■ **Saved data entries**
* * * * * * *

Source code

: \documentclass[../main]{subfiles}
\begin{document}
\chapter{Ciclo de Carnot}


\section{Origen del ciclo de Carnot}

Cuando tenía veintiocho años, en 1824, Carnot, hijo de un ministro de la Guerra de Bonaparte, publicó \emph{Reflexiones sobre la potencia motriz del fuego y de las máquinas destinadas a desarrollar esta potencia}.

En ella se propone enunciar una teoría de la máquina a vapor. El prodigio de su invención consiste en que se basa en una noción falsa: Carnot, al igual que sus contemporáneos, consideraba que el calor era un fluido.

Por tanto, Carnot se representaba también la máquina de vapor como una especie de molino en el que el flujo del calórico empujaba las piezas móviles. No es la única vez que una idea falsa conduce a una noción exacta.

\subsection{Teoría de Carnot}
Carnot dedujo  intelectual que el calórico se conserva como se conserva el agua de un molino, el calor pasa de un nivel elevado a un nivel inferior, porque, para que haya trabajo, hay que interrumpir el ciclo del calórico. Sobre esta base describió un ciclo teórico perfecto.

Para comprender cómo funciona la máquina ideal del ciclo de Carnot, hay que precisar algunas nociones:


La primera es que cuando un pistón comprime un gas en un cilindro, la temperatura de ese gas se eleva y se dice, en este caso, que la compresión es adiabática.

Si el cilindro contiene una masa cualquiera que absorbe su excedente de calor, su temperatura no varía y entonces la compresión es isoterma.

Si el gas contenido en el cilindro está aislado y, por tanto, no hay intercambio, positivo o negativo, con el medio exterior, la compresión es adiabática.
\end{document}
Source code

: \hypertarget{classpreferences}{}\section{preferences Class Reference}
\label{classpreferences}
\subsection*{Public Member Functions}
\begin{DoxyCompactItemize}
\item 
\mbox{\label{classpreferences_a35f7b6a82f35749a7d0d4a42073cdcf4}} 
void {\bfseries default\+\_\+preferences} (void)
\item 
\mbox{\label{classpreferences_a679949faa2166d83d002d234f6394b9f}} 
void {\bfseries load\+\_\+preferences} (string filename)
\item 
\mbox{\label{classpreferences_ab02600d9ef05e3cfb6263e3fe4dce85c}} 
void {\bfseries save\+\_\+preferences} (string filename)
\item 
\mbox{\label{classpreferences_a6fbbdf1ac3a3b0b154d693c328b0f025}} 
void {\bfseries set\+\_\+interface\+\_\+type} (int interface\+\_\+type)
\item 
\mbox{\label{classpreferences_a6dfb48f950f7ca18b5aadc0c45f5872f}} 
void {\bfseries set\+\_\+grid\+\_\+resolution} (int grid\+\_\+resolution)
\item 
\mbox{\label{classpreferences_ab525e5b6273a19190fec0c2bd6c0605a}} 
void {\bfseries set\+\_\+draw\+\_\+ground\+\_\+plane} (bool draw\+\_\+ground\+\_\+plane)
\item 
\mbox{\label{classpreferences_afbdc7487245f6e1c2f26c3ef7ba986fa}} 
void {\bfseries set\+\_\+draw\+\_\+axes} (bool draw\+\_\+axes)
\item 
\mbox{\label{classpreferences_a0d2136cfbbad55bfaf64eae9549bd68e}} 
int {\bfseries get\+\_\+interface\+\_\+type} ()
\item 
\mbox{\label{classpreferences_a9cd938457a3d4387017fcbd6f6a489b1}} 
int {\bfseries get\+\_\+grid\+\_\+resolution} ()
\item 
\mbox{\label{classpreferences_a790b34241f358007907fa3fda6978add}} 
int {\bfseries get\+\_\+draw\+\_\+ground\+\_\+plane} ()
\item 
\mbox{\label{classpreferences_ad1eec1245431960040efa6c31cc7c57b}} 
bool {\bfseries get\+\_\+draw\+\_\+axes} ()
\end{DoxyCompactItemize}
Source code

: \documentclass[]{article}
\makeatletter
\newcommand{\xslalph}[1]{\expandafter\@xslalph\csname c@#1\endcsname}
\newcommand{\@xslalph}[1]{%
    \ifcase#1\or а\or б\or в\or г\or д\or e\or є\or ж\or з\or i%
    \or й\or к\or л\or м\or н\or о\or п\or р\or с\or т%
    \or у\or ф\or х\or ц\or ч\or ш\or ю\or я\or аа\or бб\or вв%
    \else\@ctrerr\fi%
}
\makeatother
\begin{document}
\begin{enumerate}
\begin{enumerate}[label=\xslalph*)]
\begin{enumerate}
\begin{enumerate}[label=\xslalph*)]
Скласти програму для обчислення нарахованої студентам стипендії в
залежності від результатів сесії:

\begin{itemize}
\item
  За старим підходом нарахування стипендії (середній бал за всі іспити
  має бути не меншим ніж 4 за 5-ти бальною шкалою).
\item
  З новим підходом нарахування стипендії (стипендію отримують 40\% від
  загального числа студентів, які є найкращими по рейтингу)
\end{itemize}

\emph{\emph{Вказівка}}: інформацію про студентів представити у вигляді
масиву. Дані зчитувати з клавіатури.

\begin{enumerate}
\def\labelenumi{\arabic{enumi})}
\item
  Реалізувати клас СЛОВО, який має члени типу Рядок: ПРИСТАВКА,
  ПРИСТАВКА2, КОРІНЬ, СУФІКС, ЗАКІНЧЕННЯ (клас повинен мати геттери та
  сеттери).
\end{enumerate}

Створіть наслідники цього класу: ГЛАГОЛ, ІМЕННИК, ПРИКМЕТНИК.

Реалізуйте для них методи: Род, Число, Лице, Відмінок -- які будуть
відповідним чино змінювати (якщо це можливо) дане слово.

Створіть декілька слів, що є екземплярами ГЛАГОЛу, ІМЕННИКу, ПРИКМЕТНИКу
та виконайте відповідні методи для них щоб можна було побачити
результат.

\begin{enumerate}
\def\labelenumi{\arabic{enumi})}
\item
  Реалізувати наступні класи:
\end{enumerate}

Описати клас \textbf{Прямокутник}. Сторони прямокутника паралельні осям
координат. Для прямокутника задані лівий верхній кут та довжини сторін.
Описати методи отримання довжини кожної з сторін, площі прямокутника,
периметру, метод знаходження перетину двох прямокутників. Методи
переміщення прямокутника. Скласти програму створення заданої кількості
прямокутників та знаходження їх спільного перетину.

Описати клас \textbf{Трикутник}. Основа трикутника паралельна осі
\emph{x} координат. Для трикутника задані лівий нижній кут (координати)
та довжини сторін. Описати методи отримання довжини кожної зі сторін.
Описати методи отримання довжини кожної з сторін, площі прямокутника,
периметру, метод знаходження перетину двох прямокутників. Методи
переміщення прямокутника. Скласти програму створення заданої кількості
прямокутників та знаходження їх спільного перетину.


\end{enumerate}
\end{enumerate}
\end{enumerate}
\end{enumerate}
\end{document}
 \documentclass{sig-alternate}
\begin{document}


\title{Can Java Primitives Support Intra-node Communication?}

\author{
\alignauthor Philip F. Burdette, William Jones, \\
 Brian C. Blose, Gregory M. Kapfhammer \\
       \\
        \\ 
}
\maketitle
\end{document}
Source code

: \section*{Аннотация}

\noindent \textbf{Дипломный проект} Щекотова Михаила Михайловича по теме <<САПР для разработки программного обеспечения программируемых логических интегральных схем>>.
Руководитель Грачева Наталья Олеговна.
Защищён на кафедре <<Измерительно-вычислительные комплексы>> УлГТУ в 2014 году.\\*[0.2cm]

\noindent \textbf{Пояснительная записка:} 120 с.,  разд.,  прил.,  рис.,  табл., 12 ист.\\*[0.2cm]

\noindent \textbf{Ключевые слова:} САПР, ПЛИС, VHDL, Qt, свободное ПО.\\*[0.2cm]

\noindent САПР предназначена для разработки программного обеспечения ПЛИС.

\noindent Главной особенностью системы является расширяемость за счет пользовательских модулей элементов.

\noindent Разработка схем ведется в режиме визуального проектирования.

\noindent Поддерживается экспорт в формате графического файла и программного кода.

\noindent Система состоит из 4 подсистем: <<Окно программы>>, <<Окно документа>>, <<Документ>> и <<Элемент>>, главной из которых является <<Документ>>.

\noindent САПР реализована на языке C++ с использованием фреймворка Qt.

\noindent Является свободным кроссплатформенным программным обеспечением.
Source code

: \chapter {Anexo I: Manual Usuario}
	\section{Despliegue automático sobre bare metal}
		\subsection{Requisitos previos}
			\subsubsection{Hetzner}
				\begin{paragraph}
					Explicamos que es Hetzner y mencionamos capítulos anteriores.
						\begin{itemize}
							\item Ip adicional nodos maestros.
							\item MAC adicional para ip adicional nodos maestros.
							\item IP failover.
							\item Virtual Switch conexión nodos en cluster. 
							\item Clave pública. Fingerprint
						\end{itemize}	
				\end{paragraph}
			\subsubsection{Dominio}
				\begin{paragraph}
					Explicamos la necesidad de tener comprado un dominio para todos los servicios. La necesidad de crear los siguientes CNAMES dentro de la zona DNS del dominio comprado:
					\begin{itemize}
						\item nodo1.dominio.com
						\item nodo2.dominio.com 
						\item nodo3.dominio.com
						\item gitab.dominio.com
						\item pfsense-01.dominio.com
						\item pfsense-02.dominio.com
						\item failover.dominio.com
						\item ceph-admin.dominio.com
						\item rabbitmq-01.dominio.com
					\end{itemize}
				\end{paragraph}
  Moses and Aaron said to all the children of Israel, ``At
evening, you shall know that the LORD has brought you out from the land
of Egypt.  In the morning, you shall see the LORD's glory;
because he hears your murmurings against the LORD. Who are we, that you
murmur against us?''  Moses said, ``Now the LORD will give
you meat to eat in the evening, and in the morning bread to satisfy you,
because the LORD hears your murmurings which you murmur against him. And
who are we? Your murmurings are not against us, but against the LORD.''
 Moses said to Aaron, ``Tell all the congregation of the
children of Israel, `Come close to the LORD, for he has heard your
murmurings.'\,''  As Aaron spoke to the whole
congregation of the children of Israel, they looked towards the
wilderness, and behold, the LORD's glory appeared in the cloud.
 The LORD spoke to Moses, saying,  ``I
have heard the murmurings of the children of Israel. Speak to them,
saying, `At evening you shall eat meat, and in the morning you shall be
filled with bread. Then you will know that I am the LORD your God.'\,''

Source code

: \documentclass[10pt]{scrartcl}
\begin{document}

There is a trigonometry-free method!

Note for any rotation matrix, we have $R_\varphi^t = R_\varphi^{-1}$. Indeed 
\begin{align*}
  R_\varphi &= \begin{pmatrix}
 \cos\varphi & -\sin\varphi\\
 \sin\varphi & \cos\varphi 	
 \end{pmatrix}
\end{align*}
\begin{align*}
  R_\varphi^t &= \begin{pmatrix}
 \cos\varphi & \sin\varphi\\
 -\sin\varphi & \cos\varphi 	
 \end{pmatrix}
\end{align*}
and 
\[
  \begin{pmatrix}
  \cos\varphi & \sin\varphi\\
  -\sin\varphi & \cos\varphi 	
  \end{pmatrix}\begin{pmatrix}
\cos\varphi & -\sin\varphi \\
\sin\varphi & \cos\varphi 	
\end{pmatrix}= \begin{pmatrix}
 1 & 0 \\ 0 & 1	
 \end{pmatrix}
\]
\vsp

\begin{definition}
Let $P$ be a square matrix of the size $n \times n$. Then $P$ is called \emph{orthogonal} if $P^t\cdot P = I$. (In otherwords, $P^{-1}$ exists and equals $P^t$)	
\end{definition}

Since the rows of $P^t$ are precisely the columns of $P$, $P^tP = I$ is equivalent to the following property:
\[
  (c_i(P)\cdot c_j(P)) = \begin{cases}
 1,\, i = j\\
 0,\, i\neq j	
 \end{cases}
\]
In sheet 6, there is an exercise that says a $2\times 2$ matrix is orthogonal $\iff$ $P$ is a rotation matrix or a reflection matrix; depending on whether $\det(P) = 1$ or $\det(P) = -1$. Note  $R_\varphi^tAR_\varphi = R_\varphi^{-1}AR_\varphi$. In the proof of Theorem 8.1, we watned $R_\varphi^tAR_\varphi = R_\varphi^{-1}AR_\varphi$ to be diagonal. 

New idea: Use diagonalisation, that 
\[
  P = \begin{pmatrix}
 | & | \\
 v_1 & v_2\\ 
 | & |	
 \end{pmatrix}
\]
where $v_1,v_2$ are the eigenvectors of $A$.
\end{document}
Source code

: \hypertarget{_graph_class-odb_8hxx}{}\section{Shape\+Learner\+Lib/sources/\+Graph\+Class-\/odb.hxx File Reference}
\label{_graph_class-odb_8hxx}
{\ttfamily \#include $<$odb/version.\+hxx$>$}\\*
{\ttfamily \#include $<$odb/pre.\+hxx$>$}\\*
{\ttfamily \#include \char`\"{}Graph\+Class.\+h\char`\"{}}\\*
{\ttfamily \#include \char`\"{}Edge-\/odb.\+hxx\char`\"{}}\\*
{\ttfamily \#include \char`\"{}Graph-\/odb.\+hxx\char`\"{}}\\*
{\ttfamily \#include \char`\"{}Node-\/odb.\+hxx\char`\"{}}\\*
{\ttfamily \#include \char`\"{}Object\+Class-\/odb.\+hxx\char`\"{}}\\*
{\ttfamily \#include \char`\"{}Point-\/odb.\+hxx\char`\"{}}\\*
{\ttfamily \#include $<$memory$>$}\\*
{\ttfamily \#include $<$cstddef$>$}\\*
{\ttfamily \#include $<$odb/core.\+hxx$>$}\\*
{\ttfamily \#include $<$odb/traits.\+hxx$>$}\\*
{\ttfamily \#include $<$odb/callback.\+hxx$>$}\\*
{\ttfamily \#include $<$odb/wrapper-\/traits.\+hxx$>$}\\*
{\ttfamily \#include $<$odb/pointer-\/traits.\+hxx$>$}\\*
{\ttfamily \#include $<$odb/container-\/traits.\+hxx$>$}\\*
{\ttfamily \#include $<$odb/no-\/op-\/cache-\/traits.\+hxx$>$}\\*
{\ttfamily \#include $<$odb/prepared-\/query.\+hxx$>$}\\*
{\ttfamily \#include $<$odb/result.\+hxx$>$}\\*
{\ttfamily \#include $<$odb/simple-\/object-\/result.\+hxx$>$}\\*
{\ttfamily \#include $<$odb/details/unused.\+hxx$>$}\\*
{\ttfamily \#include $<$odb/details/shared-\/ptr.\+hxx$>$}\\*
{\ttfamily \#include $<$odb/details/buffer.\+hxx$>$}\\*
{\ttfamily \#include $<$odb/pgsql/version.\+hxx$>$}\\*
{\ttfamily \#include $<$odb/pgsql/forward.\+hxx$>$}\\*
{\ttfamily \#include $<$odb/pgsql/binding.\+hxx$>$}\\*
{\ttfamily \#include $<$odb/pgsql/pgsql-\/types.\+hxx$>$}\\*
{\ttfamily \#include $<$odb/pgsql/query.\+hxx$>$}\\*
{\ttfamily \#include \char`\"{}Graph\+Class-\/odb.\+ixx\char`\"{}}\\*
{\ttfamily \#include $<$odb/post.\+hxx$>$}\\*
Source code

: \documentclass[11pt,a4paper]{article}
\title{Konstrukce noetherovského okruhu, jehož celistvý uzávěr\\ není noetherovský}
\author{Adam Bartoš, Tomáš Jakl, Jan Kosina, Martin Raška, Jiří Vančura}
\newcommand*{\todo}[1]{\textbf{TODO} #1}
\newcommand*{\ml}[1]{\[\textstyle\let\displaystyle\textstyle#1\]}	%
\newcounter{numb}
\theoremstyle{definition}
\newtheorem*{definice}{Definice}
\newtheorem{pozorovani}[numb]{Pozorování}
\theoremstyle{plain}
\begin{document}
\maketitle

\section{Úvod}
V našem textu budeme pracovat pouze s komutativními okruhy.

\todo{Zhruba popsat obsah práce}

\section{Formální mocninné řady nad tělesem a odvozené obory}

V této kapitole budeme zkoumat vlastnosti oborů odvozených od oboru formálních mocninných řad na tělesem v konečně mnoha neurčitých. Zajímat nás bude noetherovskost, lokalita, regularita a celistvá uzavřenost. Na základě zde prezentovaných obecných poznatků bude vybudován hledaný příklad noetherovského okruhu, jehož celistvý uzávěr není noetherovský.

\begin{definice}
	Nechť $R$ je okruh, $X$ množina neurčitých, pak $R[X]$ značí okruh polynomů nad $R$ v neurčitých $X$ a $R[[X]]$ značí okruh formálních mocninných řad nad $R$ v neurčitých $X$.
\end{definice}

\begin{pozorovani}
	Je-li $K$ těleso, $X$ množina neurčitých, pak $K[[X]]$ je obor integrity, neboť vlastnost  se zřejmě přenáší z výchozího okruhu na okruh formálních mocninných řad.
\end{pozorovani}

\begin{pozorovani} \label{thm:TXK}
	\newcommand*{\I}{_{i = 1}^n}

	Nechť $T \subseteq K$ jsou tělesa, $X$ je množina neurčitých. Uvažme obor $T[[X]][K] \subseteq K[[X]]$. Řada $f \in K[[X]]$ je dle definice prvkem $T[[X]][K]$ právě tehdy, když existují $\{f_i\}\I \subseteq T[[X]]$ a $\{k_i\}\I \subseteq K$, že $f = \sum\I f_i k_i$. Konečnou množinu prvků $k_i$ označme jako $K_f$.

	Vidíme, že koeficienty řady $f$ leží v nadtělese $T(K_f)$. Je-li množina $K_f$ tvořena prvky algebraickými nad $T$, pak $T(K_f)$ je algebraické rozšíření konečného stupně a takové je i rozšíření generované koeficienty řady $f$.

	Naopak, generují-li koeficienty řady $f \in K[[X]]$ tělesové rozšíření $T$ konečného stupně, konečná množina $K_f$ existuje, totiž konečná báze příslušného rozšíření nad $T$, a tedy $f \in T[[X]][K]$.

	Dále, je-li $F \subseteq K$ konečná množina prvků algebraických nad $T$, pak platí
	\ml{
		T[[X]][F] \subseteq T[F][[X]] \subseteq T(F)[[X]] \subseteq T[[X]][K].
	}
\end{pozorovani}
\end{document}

* * * * * * *

Filter the records above, keeping each line that contains the word "обеспечения".

■ **TASK RESULT**
\noindent \textbf{Дипломный проект} Щекотова Михаила Михайловича по теме <<САПР для разработки программного обеспечения программируемых логических интегральных схем>>.
\noindent САПР предназначена для разработки программного обеспечения ПЛИС.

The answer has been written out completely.